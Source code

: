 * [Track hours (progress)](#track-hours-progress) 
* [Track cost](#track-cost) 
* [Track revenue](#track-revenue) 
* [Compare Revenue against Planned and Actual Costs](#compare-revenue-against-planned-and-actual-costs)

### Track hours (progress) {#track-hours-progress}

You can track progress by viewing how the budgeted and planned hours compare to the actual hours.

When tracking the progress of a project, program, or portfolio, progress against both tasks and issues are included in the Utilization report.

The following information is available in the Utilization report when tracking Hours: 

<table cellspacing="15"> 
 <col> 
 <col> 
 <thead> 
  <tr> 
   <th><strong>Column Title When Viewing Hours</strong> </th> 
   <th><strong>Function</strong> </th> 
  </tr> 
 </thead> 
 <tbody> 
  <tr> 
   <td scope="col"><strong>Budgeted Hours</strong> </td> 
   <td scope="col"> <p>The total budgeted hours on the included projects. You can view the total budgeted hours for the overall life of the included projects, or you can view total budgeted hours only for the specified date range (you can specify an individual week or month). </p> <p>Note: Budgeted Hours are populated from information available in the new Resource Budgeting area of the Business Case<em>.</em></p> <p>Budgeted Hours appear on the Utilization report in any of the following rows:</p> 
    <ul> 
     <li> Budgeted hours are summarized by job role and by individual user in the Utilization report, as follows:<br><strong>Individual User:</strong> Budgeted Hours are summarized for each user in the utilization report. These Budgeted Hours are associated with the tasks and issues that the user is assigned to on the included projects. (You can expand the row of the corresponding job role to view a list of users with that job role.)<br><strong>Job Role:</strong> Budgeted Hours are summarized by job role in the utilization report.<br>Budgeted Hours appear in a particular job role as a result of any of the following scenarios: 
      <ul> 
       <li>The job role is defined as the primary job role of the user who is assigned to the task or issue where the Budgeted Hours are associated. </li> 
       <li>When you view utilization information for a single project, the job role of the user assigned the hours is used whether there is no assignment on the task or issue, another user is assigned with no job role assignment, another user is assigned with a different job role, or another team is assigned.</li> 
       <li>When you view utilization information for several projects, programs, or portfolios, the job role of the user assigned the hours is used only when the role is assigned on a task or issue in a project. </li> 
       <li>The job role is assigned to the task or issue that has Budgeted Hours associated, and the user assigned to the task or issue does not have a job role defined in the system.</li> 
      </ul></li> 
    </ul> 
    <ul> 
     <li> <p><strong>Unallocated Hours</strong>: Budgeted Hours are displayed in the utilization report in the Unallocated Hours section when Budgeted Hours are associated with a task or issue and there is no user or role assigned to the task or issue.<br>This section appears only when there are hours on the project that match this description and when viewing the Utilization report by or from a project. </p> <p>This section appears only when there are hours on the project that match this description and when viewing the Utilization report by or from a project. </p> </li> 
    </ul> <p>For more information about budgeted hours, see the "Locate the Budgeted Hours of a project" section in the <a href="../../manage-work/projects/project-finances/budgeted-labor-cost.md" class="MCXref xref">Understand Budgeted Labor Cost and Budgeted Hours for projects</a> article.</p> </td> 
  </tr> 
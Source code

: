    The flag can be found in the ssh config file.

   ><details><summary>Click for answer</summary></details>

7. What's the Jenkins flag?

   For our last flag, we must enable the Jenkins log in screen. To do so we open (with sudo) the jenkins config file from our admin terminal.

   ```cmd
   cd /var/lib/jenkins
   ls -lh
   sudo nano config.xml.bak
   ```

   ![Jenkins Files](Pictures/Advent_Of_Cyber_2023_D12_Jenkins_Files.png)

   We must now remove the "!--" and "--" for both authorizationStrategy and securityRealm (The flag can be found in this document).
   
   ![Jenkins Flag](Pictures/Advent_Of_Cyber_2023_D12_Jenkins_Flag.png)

==

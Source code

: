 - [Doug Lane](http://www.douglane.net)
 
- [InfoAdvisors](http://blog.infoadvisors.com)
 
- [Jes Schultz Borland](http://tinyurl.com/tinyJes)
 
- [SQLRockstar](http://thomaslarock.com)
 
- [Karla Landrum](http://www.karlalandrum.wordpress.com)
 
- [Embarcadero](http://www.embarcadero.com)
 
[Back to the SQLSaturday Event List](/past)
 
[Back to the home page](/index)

> Directions: Out of the data above, set down the lines from the one with "- [Doug Lane](http://www.douglane.net)" to the one with "[Back to the home page](/index)", both included, exactly as written and with no additions.

> Result for this task:
: - [Doug Lane](http://www.douglane.net)
 
- [InfoAdvisors](http://blog.infoadvisors.com)
 
- [Jes Schultz Borland](http://tinyurl.com/tinyJes)
 
- [SQLRockstar](http://thomaslarock.com)
 
- [Karla Landrum](http://www.karlalandrum.wordpress.com)
 
- [Embarcadero](http://www.embarcadero.com)
 
[Back to the SQLSaturday Event List](/past)
 
[Back to the home page](/index)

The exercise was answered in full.